- Relator(a)
- Ministro Joel Ilan Paciornik
- Órgão julgador
- Quinta Turma
- Data do julgamento
- 02/09/2025
- Data de publicação
- 08/09/2025
STJ – Acórdão, Rel. Ministro Joel Ilan Paciornik, Quinta Turma, j. 02/09/2025, p. 08/09/2025
PENAL E PROCESSUAL PENAL. AGRAVO REGIMENTAL NO RECURSO EM HABEAS CORPUS. VIOLAÇÃO SEXUAL MEDIANTE FRAUDE. QUEBRA DA CADEIA DE CUSTÓDIA DA PROVA. VÍCIOS NÃO CONSTATADOS. IMPOSSIBILIDADE DE REVOLVIMENTO DO CONJUNTO FÁTICO-PROBATÓRIO. AGRAVO REGIMENTAL DESPROVIDO. 1. No julgamento do RHC n. 171.306/PA, anexo aos presentes autos, no qual neguei provimento ao reclamo, já tive a oportunidade de me manifestar acerca da alegação de que houve quebra da cadeia de custódia, em razão da apreensão e armazenamento de aparelho celular, tendo concluído na oportunidade que "as instâncias ordinárias afirmaram que o lacre das evidências coletadas foi rompido mediante autorização da autoridade competente, no caso a autoridade policial. Dessa maneira, acolher o pleito defensivo, sustentado pelo recorrente, demandaria, necessariamente, a análise aprofundada de todos os elementos de prova, procedimento que não se mostra possível pela via estreita do habeas corpus e do recurso em habeas corpus". Nesta ocasião, em que, mais uma vez, o tema é quebra da cadeia de custódia (ora considerando a atuação direta da Polícia Civil, ante a ilegalidade da análise dos conteúdos dos aparelhos celulares apreendidos por ocasião do cumprimento da ordem de busca e apreensão e quebra dos sigilos telefônicos/telemáticos do demandante, mormente os contidos no aplicativo de mensagens), tem-se que o TJ/PA concluiu que todos os atos praticados durante a investigação foram acompanhados e autorizados pelo Juízo, caso em que, inexistente mácula às provas dos autos. Para se concluir de forma diversa do que assentou a Corte de origem - ou seja, para afirmar que houve, de fato, adulteração da prova digital e consequente prejuízo -, seria indispensável o reexame do conjunto fático-probatório, providência incabível na via eleita.
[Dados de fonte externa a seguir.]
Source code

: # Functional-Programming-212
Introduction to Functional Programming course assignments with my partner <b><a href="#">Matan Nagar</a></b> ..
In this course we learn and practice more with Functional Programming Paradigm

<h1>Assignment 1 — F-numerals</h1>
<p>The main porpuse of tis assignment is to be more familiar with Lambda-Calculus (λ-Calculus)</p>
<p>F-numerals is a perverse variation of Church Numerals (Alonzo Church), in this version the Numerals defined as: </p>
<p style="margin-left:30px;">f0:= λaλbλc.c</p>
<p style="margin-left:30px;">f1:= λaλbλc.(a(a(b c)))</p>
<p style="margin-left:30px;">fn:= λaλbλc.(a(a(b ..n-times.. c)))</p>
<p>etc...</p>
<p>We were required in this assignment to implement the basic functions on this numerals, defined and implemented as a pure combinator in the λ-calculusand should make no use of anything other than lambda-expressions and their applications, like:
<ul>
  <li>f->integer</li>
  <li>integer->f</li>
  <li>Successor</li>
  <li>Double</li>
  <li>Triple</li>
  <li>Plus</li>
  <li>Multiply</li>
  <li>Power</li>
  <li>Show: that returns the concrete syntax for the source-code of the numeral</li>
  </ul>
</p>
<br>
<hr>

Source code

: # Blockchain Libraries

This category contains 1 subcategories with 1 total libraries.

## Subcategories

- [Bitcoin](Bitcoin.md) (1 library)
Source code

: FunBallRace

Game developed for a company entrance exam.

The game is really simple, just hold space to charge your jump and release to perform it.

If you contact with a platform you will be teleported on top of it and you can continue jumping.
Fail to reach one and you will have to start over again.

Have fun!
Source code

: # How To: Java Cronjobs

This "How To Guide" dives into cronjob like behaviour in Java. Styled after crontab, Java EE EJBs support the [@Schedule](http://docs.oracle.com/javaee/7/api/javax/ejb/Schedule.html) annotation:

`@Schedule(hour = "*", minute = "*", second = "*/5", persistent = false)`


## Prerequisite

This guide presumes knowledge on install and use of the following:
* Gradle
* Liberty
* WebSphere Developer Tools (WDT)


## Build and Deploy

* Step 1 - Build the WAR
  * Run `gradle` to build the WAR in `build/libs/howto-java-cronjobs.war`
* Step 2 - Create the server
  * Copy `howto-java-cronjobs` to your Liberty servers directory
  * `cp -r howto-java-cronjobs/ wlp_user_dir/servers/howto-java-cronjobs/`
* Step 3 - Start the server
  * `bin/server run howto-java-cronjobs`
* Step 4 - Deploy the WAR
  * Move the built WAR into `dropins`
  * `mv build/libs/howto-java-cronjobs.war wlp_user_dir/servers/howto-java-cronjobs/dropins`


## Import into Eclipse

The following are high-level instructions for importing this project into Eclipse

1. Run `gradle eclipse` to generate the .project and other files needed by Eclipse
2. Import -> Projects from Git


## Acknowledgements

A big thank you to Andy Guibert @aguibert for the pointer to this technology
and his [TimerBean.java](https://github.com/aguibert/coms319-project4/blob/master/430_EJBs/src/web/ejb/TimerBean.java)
Outrossim, a jurisprudência consolidada deste Superior Tribunal de Justiça estabelece que eventuais irregularidades na cadeia de custódia devem ser sopesadas pelo magistrado com os demais elementos probatórios, sendo imprescindível, para o reconhecimento da nulidade, a demonstração de efetivo prejuízo por parte da defesa, o que não ocorreu na espécie. A mera alegação de inobservância de formalidades não é suficiente para invalidar a prova. 2. Agravo regimental desprovido. (AgRg no RHC n. 213.454/PA, relator Ministro Joel Ilan Paciornik, Quinta Turma, julgado em 2/9/2025, DJEN de 8/9/2025.)